▶ _WHAT YOU SHOULD DO_: Beginning at the top of the data below, restate every line word for word until the line containing "altura. Peso 140-170kg." has been included, and omit the pictures.

▶ _EXTRACTED DATA_:

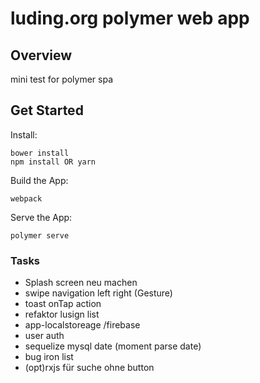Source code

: # luding.org polymer web app
## Overview
mini test for polymer spa 
## Get Started
Install:
```
bower install
npm install OR yarn
```
Build the App:
```
webpack
```
Serve the App:
```
polymer serve
```

### Tasks

* Splash screen neu machen
* swipe navigation left right (Gesture)
* toast onTap action
* refaktor lusign list
* app-localstoreage /firebase
* user auth
* sequelize mysql date (moment parse date)
* bug iron list
* (opt)rxjs für suche ohne button

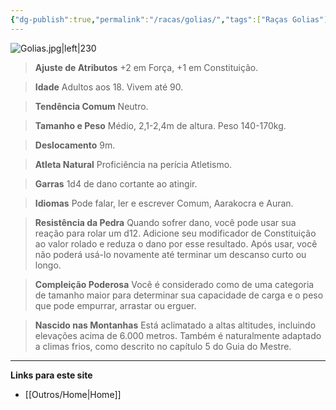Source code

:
 ```yaml
---
{"dg-publish":true,"permalink":"/racas/golias/","tags":["Raças Golias"]}
---
```



![Golias.jpg|left|230](/img/user/Arquivos/Golias.jpg)

> **Ajuste de Atributos**
> +2 em Força, +1 em Constituição.  

> **Idade**
> Adultos aos 18. Vivem até 90.  

> **Tendência Comum**
> Neutro.  

> **Tamanho e Peso**
> Médio, 2,1-2,4m de altura. Peso 140-170kg.  

> **Deslocamento**
> 9m.  

> **Atleta Natural**
> Proficiência na perícia Atletismo.  

> **Garras**
> 1d4 de dano cortante ao atingir.  

> **Idiomas**
> Pode falar, ler e escrever Comum, Aarakocra e Auran.  

> **Resistência da Pedra**
> Quando sofrer dano, você pode usar sua reação para rolar um d12. Adicione seu modificador de Constituição ao valor rolado e reduza o dano por esse resultado. Após usar, você não poderá usá-lo novamente até terminar um descanso curto ou longo.  

> **Compleição Poderosa**
> Você é considerado como de uma categoria de tamanho maior para determinar sua capacidade de carga e o peso que pode empurrar, arrastar ou erguer.  

> **Nascido nas Montanhas**
> Está aclimatado a altas altitudes, incluindo elevações acima de 6.000 metros. Também é naturalmente adaptado a climas frios, como descrito no capítulo 5 do Guia do Mestre.

___
**Links para este site**  
- [[Outros/Home\|Home]]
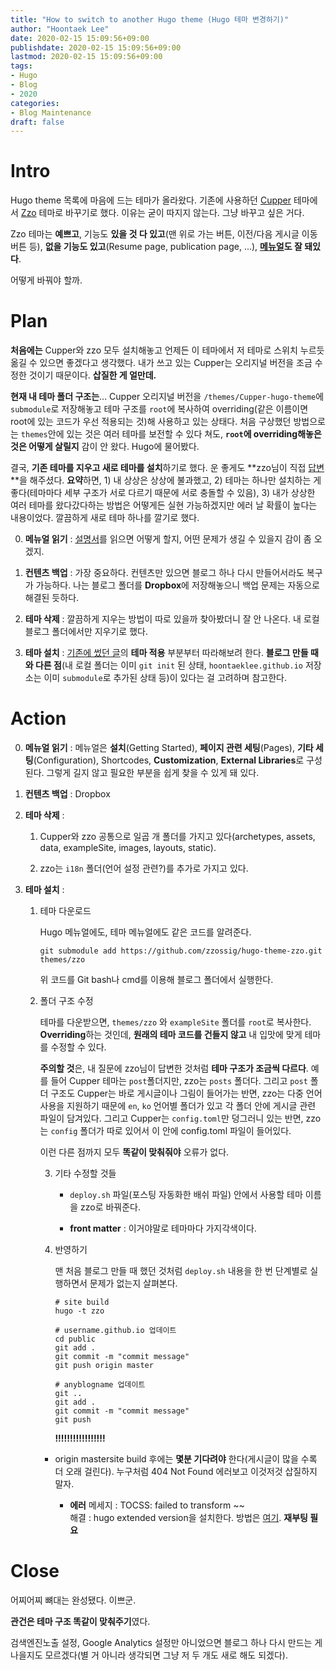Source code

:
 ```yaml
---
title: "How to switch to another Hugo theme (Hugo 테마 변경하기)"
author: "Hoontaek Lee"
date: 2020-02-15 15:09:56+09:00
publishdate: 2020-02-15 15:09:56+09:00
lastmod: 2020-02-15 15:09:56+09:00
tags:
- Hugo
- Blog
- 2020
categories:
- Blog Maintenance
draft: false
---
```


# Intro

Hugo theme 목록에 마음에 드는 테마가 올라왔다. 기존에 사용하던 [Cupper](https://github.com/zwbetz-gh/cupper-hugo-theme) 테마에서 [Zzo](https://themes.gohugo.io//theme/hugo-theme-zzo/en/) 테마로 바꾸기로 했다. 이유는 굳이 따지지 않는다. 그냥 바꾸고 싶은 거다. 

Zzo 테마는 **예쁘고**, 기능도 **있을 것 다 있고**(맨 위로 가는 버튼, 이전/다음 게시글 이동 버튼 등), **없을 기능도 있고**(Resume page, publication page, ...), **[메뉴얼](https://zzodocs.netlify.com/)도 잘 돼있다**. 

어떻게 바꿔야 할까.



# Plan

**처음에는** Cupper와 zzo 모두 설치해놓고 언제든 이 테마에서 저 테마로 스위치 누르듯 옮길 수 있으면 좋겠다고 생각했다. 내가 쓰고 있는 Cupper는 오리지널 버전을 조금 수정한 것이기 때문이다. **삽질한 게 얼만데.** 

**현재 내 테마 폴더 구조는**... Cupper 오리지널 버전을 `/themes/Cupper-hugo-theme`에 `submodule`로 저장해놓고 테마 구조를 `root`에 복사하여 overriding(같은 이름이면 root에 있는 코드가 우선 적용되는 것)해 사용하고 있는 상태다. 처음 구상했던 방법으로는 `themes`안에 있는 것은 여러 테마를 보전할 수 있다 쳐도, **`root`에 overriding해놓은 것은 어떻게 살릴지** 감이 안 왔다. Hugo에 물어봤다.

결국, **기존 테마를 지우고 새로 테마를 설치**하기로 했다. 운 좋게도 **zzo님이 직접 [답변](https://discourse.gohugo.io/t/how-to-save-the-customized-theme-before-applying-another-theme/23321/4)**을 해주셨다. **요약**하면, 1) 내 상상은 상상에 불과했고, 2) 테마는 하나만 설치하는 게 좋다(테마마다 세부 구조가 서로 다르기 때문에 서로 충돌할 수 있음), 3) 내가 상상한 여러 테마를 왔다갔다하는 방법은 어떻게든 실현 가능하겠지만 에러 날 확률이 높다는 내용이었다. 깔끔하게 새로 테마 하나를 깔기로 했다.

0. **메뉴얼 읽기** : [설명서](https://zzodocs.netlify.com/)를 읽으면 어떻게 할지, 어떤 문제가 생길 수 있을지 감이 좀 오겠지.

1. **컨텐츠 백업** : 가장 중요하다. 컨텐츠만 있으면 블로그 하나 다시 만들어서라도 복구가 가능하다. 나는 블로그 폴더를 **Dropbox**에 저장해놓으니 백업 문제는 자동으로 해결된 듯하다.
2. **테마 삭제** : 깔끔하게 지우는 방법이 따로 있을까 찾아봤더니 잘 안 나온다. 내 로컬 블로그 폴더에서만 지우기로 했다.
3. **테마 설치** : [기존에 썼던 글](/post/20191229_blogging_with_hugo.md)의 **테마 적용** 부분부터 따라해보려 한다. **블로그 만들 때와 다른 점**(내 로컬 폴더는 이미 `git init` 된 상태, `hoontaeklee.github.io` 저장소는 이미 `submodule`로 추가된 상태 등)이 있다는 걸 고려하며 참고한다.



# Action

0. **메뉴얼 읽기** : 메뉴얼은 **설치**(Getting Started), **페이지 관련 세팅**(Pages), **기타 세팅**(Configuration), Shortcodes, **Customization**, **External Libraries**로 구성된다. 그렇게 길지 않고 필요한 부분을 쉽게 찾을 수 있게 돼 있다.

   

1. **컨텐츠 백업** : Dropbox

   

2. **테마 삭제** :

   1. Cupper와 zzo 공통으로 일곱 개 폴더를 가지고 있다(archetypes, assets, data, exampleSite, images, layouts, static).

   2. zzo는 `i18n` 폴더(언어 설정 관련?)를 추가로 가지고 있다.

      

3. **테마 설치** : 

   1. 테마 다운로드

      Hugo 메뉴얼에도, 테마 메뉴얼에도 같은 코드를 알려준다.
      ```
      git submodule add https://github.com/zzossig/hugo-theme-zzo.git themes/zzo
      ```
      위 코드를 Git bash나 cmd를 이용해 블로그 폴더에서 실행한다.    
      
      
      
   2. 폴더 구조 수정

      테마를 다운받으면, `themes/zzo` 와 `exampleSite` 폴더를 `root`로 복사한다. **Overriding**하는 것인데, **원래의 테마 코드를 건들지 않고** 내 입맛에 맞게 테마를 수정할 수 있다. 

      **주의할 것**은, 내 질문에 zzo님이 답변한 것처럼 **테마 구조가 조금씩 다르다**. 예를 들어 Cupper 테마는 `post`폴더지만, zzo는 `posts` 폴더다. 그리고 `post` 폴더 구조도 Cupper는 바로 게시글이나 그림이 들어가는 반면, zzo는 다중 언어 사용을 지원하기 때문에 `en`, `ko` 언어별 폴더가 있고 각 폴더 안에 게시글 관련 파일이 담겨있다. 그리고 Cupper는 `config.toml`만 덩그러니 있는 반면, zzo는 `config` 폴더가 따로 있어서 이 안에 config.toml 파일이 들어있다.

      이런 다른 점까지 모두 **똑같이 맞춰줘야** 오류가 없다. 

      

      3. 기타 수정할 것들

         - `deploy.sh` 파일(포스팅 자동화한 배쉬 파일) 안에서 사용할 테마 이름을 zzo로 바꿔준다.

         - **front matter** : 이거야말로 테마마다 가지각색이다.

           

      4. 반영하기

         맨 처음 블로그 만들 때 했던 것처럼 `deploy.sh` 내용을 한 번 단계별로 실행하면서 문제가 없는지 살펴본다.

         ```hugo &amp; git
         # site build
         hugo -t zzo
         
         # username.github.io 업데이트
         cd public
         git add .
         git commit -m "commit message"
         git push origin master
         
         # anyblogname 업데이트
         git ..
         git add .
         git commit -m "commit message"
         git push 
         ```
         
         
         
         **!!!!!!!!!!!!!!!!!**
         
      - origin mastersite build 후에는 **몇분 기다려야** 한다(게시글이 많을 수록 더 오래 걸린다). 
           누구처럼 404 Not Found 에러보고 이것저것 삽질하지 말자.
         
         - **에러**
           메세지 : TOCSS: failed to transform ~~        
           해결 : hugo extended version을 설치한다. 방법은 [여기](https://gohugo.io/getting-started/installing/#chocolatey-windows). **재부팅 필요**
         
           
      
# Close

어찌어찌 뼈대는 완성됐다. 이쁘군.

**관건은 테마 구조 똑같이 맞춰주기**였다.

검색엔진노출 설정, Google Analytics 설정만 아니었으면 블로그 하나 다시 만드는 게 나을지도 모르겠다(별 거 아니라 생각되면 그냥 저 두 개도 새로 해도 되겠다).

▶ _EXPECTED ANSWER_:
Source code

: # luding.org polymer web app
## Overview
mini test for polymer spa 
## Get Started
Install:
```
bower install
npm install OR yarn
```
Build the App:
```
webpack
```
Serve the App:
```
polymer serve
```

### Tasks

* Splash screen neu machen
* swipe navigation left right (Gesture)
* toast onTap action
* refaktor lusign list
* app-localstoreage /firebase
* user auth
* sequelize mysql date (moment parse date)
* bug iron list
* (opt)rxjs für suche ohne button

Source code

:
 ```yaml
---
{"dg-publish":true,"permalink":"/racas/golias/","tags":["Raças Golias"]}
---
```



![Golias.jpg|left|230](/img/user/Arquivos/Golias.jpg)

> **Ajuste de Atributos**
> +2 em Força, +1 em Constituição.  

> **Idade**
> Adultos aos 18. Vivem até 90.  

> **Tendência Comum**
> Neutro.  

> **Tamanho e Peso**
> Médio, 2,1-2,4m de altura. Peso 140-170kg.  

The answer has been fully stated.